I worked for a Home Secretary and PM and know what happens when an act of terrorism occurs. The PM and Home Secretary are briefed in almost real time. Starmer was undoubtedly immediately told of the discoveries of ricin and a terrorist training manual in Rudakubana’s home. Today he confirmed: “I knew the details as they were emerging. That is the usual practice.” But uniquely as far as I can recall, he chose not to tell the public. One can only surmise he did not trust us with the truth due to the disorder that erupted after the murders.

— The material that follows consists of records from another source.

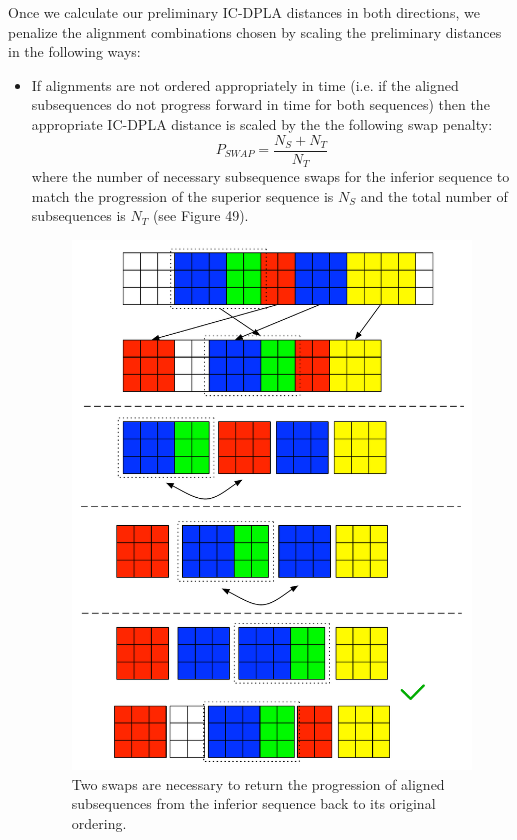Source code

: \documentclass[12pt]{report} 	%
\numberwithin{figure}{chapter}
\numberwithin{table}{chapter}
\numberwithin{equation}{chapter}
\begin{document}
\begin{flushleft}
Once we calculate our preliminary IC-DPLA distances in both directions, we penalize the alignment combinations chosen by scaling the preliminary distances in the following ways:
\begin{itemize}
\item If alignments are not ordered appropriately in time (i.e. if the aligned subsequences do not progress forward in time for both sequences) then the appropriate IC-DPLA distance is scaled by the the following swap penalty:
\begin{equation}
P_{SWAP} = \frac{N_S+N_T}{N_T}
\end{equation}
where the number of necessary subsequence swaps for the inferior sequence to match the progression of the superior sequence is $N_S$ and the total number of subsequences is $N_T$ (see Figure 49).
\begin{figure}[h!]
\begin{center}
\includegraphics[scale=0.7]{Penalty_1}
\caption[Penalizing swaps]{Two swaps are necessary to return the progression of aligned subsequences from the inferior sequence back to its original ordering.}

\end{center}
\end{figure}
\end{itemize}
\end{flushleft}
\end{document}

Through his speech, Prime Minister Sir Keir Starmer repeatedly said that accountability would be coming to government bodies that had failed, and that attempts to deflect responsibility would be dismissed, even as he brushed off all accusations levelled at himself as unreasonable. Indeed, facing a barrage of questions from the press about what he knew, when, and why he withheld so much from the public, Sir Keir rejected the notion that his secretive approach had contributed to the riots last year and gave what very much sounded like a warning against one journalist against daring to suggest otherwise.

In a speech where he announced one of the government’s main responses to the knife killings would be to press ahead with the internet censorship it was planning on enacting anyway, and in which he absolved himself over his secretive approach, Starmer ironically talked up the importance of transparency. He said: “When it comes to justice, the failure to be transparent is not only disgraceful on its own terms, it is also the enemy of strong communities. It spreads suspicion more widely, and it allows division to win”.

In terms of the factors that can push individuals to criminality, the Prime Minister appeared to acknowledge that daily life in the United Kingdom is like a nightmare, but insisted nevertheless: “people will say this is all because of immigration, or all because of funding cuts. But in truth neither tells us anything like the full story, or explains this case properly. No, this goes deeper. A growing sense that the rights and responsibilities that we owe to one another, the set of unwritten rules that hold a nation together have in recent years been ripped apart.”

Starmer refused again today to call the Stockport attack terrorism, stating instead that “Britain faces a new threat. Terrorism has changed” to excuse him from expressing what, to most, seems reasonably obvious. He was widely criticised to this too, with several commentators pointing out there have been many instances of self-radicalised invidivuals embarking on deadly schemes without clear political worldviews or formal links to terrorist groups, which have been widely and immediately acknowledged as terrorism.

The Prime Minister said: “In the past the predominant threat was highly organised groups with clear political intent. Groups like Al-Qaeda. That threat, of course, remains. But now alongside that we see acts of extreme violence perpetrated by loners, misfits, young men in their bedroom accessing all manner of material online, desperate for notoriety. Sometimes inspired by traditional terrorist groups but fixated on that extreme violence, seemingly for its own sake”.

Nick Timothy, for instance, retorted: “This change is not new and does not justify the failure to tell the truth about the murders last summer. The Exeter restaurant bomber in 2008 was such a loner and misfit… In the Westminster Bridge attack of 2017, the security services observed that Khalid Masood, the perpetrator, had gone from deciding to attack and executing his plan in a very short time. This fragmented threat has been known for many years.”

18-year-old Axel Rudakubana pleaded guilty to three counts of murder, ten counts of attempted murder, possession of a biotoxin, and possession of an Al-Qaeda training document at Liverpool Crown Court yesterday morning, scotching his planned trial that was due to begin today. He will be sentenced later this week. Although the judge has said it will likely be a life sentence, this term can be misleading in UK law and he is very unlikely to actually serve a full life sentence.